**Problem to work on:**
What is needed here is a word-for-word copy of all the entries below.
Entries provided Block Start
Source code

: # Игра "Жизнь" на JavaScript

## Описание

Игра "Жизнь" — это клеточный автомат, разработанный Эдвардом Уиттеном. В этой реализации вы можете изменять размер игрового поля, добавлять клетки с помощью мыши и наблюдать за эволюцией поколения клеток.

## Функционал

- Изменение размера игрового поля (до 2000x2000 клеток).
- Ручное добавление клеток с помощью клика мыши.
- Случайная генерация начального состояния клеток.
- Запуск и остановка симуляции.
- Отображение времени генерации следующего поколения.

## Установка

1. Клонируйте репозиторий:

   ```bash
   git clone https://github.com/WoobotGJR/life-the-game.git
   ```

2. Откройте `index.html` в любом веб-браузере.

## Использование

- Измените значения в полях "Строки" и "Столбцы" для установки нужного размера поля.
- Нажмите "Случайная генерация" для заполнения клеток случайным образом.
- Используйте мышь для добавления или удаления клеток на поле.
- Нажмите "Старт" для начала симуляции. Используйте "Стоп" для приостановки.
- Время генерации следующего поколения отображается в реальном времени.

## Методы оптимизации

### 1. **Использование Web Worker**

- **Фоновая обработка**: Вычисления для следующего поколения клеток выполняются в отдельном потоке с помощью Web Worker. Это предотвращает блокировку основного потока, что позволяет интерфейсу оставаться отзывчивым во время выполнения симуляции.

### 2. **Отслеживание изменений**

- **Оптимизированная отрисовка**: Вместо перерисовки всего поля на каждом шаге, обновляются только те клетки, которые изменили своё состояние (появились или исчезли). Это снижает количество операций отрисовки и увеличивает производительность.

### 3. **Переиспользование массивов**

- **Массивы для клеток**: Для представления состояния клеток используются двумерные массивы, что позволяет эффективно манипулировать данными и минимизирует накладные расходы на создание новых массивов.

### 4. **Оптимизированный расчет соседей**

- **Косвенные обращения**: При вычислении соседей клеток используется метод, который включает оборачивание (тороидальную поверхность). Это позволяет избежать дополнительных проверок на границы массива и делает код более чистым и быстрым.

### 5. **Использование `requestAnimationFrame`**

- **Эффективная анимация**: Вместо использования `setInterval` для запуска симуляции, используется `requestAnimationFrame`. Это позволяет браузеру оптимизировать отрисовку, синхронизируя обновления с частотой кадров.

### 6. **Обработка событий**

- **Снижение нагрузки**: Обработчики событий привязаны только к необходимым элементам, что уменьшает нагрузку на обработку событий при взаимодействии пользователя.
Entries provided Block End
**Answer box:**
Source code

: # Игра "Жизнь" на JavaScript

## Описание

Игра "Жизнь" — это клеточный автомат, разработанный Эдвардом Уиттеном. В этой реализации вы можете изменять размер игрового поля, добавлять клетки с помощью мыши и наблюдать за эволюцией поколения клеток.

## Функционал

- Изменение размера игрового поля (до 2000x2000 клеток).
- Ручное добавление клеток с помощью клика мыши.
- Случайная генерация начального состояния клеток.
- Запуск и остановка симуляции.
- Отображение времени генерации следующего поколения.

## Установка

1. Клонируйте репозиторий:

   ```bash
   git clone https://github.com/WoobotGJR/life-the-game.git
   ```

2. Откройте `index.html` в любом веб-браузере.

## Использование

- Измените значения в полях "Строки" и "Столбцы" для установки нужного размера поля.
- Нажмите "Случайная генерация" для заполнения клеток случайным образом.
- Используйте мышь для добавления или удаления клеток на поле.
- Нажмите "Старт" для начала симуляции. Используйте "Стоп" для приостановки.
- Время генерации следующего поколения отображается в реальном времени.

## Методы оптимизации

### 1. **Использование Web Worker**

- **Фоновая обработка**: Вычисления для следующего поколения клеток выполняются в отдельном потоке с помощью Web Worker. Это предотвращает блокировку основного потока, что позволяет интерфейсу оставаться отзывчивым во время выполнения симуляции.

### 2. **Отслеживание изменений**

- **Оптимизированная отрисовка**: Вместо перерисовки всего поля на каждом шаге, обновляются только те клетки, которые изменили своё состояние (появились или исчезли). Это снижает количество операций отрисовки и увеличивает производительность.

### 3. **Переиспользование массивов**

- **Массивы для клеток**: Для представления состояния клеток используются двумерные массивы, что позволяет эффективно манипулировать данными и минимизирует накладные расходы на создание новых массивов.

### 4. **Оптимизированный расчет соседей**

- **Косвенные обращения**: При вычислении соседей клеток используется метод, который включает оборачивание (тороидальную поверхность). Это позволяет избежать дополнительных проверок на границы массива и делает код более чистым и быстрым.

### 5. **Использование `requestAnimationFrame`**

- **Эффективная анимация**: Вместо использования `setInterval` для запуска симуляции, используется `requestAnimationFrame`. Это позволяет браузеру оптимизировать отрисовку, синхронизируя обновления с частотой кадров.

### 6. **Обработка событий**

- **Снижение нагрузки**: Обработчики событий привязаны только к необходимым элементам, что уменьшает нагрузку на обработку событий при взаимодействии пользователя.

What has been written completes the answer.